As we move beyond the Census to seek other sources of data on health, justice, and infrastructure, the persistent gaps in data on Indigenous populations become more evident. In many cases, data are not available on all distinctions groups or geographies, or the data are older and not available across time. Where such limitations exist, the best data available are used to illustrate the gaps between Indigenous and non-Indigenous populations. A section at the end of this chapter is devoted to the gaps in Indigenous data, steps that have been taken to address them, and what further efforts can be made to ensure that all partners and stakeholders have the data required to support services to Indigenous peoples, and the transfer of services responsibilities to Indigenous control.

The analysis

To the extent possible, this analysis is distinctions-based and includes data for the past 15 years, to illustrate how socioeconomic gaps between Indigenous and non-Indigenous populations have evolved.

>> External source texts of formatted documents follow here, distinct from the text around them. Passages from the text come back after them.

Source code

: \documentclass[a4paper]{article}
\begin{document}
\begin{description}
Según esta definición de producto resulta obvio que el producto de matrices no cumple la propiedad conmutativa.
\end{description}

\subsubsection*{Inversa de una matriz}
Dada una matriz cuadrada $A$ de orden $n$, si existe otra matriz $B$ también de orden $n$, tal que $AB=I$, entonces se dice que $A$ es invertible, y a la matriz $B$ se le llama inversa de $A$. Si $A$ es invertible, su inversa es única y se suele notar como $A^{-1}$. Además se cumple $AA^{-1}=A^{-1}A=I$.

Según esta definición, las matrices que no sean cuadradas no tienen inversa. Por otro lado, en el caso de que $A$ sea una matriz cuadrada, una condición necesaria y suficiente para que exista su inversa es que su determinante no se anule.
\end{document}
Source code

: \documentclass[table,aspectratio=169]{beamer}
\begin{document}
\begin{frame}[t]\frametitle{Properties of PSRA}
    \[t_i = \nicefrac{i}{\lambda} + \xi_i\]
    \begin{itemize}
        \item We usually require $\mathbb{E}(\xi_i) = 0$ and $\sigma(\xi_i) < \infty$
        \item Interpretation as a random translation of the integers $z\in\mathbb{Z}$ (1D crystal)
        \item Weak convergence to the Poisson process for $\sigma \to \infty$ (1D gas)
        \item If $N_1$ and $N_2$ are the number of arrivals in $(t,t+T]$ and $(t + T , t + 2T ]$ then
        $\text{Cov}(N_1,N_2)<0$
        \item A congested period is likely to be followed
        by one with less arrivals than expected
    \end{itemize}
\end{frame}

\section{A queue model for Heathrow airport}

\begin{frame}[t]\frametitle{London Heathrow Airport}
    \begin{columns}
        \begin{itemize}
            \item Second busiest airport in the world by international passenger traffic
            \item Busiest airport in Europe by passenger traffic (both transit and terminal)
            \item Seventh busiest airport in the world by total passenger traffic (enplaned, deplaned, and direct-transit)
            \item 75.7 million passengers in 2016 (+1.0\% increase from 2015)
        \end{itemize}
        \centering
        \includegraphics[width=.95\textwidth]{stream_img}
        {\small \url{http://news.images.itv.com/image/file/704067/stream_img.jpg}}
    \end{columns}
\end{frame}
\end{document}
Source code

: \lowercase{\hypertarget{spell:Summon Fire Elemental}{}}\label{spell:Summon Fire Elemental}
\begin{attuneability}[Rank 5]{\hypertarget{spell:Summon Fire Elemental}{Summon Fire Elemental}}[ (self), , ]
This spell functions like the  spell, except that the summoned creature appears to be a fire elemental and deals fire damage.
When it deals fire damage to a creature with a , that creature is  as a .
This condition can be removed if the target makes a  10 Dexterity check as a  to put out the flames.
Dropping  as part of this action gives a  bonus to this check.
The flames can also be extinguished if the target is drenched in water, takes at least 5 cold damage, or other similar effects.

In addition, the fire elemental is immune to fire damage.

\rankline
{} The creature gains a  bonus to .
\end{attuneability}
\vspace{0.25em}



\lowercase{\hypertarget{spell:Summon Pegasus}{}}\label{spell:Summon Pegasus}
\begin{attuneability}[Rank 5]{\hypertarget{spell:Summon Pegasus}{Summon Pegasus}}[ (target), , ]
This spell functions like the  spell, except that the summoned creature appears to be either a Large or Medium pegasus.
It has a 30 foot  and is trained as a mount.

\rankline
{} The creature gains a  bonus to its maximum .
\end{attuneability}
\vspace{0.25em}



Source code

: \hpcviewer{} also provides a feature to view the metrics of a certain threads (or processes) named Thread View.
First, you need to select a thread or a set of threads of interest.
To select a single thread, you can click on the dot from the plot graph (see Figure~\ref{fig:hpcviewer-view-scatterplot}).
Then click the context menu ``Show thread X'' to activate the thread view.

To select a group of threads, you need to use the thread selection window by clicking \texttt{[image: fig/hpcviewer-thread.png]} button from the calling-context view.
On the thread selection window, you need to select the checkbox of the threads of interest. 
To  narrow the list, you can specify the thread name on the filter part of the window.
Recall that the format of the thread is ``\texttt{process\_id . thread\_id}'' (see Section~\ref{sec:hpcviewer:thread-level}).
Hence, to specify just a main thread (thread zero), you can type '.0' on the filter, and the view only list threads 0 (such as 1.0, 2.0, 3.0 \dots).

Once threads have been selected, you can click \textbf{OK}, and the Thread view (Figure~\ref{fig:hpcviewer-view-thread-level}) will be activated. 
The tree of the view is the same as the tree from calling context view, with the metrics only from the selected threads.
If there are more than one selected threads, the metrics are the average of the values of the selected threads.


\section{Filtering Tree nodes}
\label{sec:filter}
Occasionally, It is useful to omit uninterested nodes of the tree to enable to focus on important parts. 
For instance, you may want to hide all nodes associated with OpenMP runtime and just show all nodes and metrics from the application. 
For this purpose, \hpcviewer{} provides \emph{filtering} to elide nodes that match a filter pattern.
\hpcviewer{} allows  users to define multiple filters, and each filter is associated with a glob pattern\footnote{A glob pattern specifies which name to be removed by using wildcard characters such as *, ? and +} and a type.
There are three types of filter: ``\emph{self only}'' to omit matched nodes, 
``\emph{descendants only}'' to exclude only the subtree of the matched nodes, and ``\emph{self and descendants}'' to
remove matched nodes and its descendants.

Data are presented for the three main distinctions groups: First Nations, Inuit, and Métis. First Nations data are further disaggregated, given the significant differences in socioeconomic outcomes that are known to exist among the following groups: Registered Indians living on reserve, Registered Indians living off reserve, and Non-Status Indians.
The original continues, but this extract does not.